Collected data
__________
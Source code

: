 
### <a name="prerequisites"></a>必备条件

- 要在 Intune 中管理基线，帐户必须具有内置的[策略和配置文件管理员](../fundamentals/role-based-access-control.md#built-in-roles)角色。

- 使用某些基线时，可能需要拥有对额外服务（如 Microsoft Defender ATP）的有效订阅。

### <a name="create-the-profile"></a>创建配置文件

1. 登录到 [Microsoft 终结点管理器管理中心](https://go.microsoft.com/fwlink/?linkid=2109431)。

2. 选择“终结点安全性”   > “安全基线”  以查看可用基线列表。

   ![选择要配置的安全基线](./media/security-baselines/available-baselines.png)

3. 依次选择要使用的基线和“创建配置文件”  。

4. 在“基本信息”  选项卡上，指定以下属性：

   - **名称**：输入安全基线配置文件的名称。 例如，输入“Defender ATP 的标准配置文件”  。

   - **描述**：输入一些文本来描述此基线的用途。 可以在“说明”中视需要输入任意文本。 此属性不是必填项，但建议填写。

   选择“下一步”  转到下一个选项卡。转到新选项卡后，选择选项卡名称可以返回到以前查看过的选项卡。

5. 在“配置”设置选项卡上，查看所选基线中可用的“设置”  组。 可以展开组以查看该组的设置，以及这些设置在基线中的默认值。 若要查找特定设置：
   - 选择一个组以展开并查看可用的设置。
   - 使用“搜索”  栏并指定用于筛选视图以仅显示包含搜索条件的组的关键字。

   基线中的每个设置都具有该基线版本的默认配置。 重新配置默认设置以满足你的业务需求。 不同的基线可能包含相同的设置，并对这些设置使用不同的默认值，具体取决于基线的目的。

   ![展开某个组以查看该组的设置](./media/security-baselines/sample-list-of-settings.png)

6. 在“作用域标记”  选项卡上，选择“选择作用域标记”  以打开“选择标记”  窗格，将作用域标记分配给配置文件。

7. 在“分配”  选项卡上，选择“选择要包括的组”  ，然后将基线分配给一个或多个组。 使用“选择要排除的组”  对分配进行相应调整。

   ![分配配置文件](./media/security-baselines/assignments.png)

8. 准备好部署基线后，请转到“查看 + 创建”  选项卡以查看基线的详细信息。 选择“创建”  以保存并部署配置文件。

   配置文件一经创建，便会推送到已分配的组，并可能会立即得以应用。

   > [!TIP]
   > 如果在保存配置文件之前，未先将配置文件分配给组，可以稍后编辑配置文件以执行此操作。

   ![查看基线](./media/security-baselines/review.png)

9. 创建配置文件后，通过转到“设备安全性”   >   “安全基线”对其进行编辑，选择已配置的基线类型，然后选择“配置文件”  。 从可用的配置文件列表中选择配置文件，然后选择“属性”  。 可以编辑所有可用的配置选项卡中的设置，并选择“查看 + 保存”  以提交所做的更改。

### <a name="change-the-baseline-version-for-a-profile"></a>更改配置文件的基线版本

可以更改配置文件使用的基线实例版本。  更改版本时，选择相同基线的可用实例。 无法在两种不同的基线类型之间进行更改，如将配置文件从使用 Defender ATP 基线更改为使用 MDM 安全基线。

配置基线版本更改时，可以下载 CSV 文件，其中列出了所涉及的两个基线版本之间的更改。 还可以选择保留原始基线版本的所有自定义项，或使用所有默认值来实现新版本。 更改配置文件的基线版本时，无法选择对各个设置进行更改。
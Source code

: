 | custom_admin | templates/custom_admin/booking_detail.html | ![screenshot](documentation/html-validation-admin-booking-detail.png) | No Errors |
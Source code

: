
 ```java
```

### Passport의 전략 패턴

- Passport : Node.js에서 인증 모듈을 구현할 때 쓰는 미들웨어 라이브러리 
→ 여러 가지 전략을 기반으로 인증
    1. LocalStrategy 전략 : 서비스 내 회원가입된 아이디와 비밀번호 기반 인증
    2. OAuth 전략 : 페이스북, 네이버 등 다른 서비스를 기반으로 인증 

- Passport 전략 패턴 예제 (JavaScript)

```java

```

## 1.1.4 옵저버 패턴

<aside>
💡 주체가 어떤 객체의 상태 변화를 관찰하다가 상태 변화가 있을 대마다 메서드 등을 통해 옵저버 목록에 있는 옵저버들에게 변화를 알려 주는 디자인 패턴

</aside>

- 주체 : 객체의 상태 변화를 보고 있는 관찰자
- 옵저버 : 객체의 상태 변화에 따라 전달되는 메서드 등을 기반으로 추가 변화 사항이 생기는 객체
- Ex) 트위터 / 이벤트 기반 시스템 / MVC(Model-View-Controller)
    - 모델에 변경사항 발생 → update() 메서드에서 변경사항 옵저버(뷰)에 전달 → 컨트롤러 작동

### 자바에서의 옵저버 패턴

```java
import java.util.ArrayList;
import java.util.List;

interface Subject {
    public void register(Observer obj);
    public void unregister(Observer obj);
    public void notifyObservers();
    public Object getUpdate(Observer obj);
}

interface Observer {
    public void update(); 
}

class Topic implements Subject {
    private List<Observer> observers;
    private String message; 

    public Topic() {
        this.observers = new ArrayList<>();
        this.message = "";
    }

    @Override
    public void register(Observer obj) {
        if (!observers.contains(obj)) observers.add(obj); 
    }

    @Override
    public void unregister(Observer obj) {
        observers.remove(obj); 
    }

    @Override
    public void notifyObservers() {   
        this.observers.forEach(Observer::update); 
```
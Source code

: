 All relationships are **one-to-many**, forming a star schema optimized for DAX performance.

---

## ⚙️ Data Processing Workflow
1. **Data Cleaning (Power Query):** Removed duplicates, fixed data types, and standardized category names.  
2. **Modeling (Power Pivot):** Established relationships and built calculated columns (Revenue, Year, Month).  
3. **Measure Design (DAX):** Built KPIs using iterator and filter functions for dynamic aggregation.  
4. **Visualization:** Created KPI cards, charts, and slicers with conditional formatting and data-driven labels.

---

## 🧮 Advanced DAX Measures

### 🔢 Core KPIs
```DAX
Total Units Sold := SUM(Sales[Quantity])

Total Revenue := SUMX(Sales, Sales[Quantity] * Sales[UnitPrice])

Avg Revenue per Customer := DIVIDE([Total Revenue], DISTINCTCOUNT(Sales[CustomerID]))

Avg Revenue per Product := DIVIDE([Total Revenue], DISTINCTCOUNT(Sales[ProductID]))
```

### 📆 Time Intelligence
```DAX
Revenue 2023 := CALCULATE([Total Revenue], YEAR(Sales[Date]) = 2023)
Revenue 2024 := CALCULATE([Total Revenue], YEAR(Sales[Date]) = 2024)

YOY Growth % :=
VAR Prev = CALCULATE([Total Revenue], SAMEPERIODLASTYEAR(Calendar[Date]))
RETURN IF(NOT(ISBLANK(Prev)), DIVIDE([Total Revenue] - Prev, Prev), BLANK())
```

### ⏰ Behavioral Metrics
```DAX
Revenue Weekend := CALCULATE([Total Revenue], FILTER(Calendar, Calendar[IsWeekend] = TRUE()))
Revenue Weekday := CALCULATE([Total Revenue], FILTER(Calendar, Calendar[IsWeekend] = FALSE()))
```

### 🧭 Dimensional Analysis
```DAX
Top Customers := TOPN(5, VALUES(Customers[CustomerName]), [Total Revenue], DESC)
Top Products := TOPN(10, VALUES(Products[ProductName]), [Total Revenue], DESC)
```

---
__________
## EXERCISE OBJECTIVE
Identify the lines above with the word "relationships". Copy them.

## ANSWER SECTION
: All relationships are **one-to-many**, forming a star schema optimized for DAX performance.
2. **Modeling (Power Pivot):** Established relationships and built calculated columns (Revenue, Year, Month).  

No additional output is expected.